◆ **PROMPT**
Filter the listing below for "personal" and report every line that has it.

[Opening EXERCISE INPUT section]

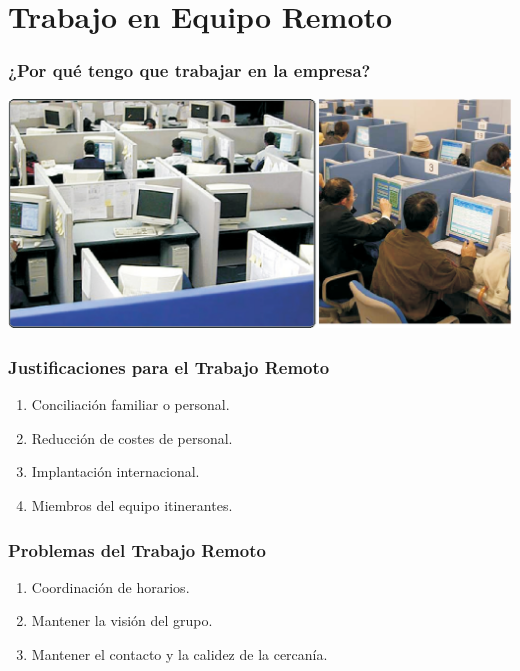 \documentclass[a4paper,slidestop,xcolor=pst,dvips,blue]{beamer}
\begin{document}
\section{Trabajo en Equipo Remoto}

\begin{frame}[c]
	\frametitle{¿Por qué tengo que trabajar en la empresa?}
	\begin{center}
\includegraphics[width=\linewidth,keepaspectratio=true]{images/realidad.eps}
	\end{center}
\end{frame}

\begin{frame}[c]
	\frametitle{Justificaciones para el Trabajo Remoto}
	\begin{enumerate}[<+->]
        \item Conciliación familiar o personal.
        \item Reducción de costes de personal.
        \item Implantación internacional.
        \item Miembros del equipo itinerantes.
	\end{enumerate}
\end{frame}

\begin{frame}[c]
	\frametitle{Problemas del Trabajo Remoto}
	\begin{enumerate}[<+->]
        \item Coordinación de horarios.
        \item Mantener la visión del grupo.
        \item Mantener el contacto y la calidez de la cercanía.
	\end{enumerate}
\end{frame}
\end{document}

[Closing EXERCISE INPUT section]

◆ **ANSWER**
        \item Conciliación familiar o personal.
        \item Reducción de costes de personal.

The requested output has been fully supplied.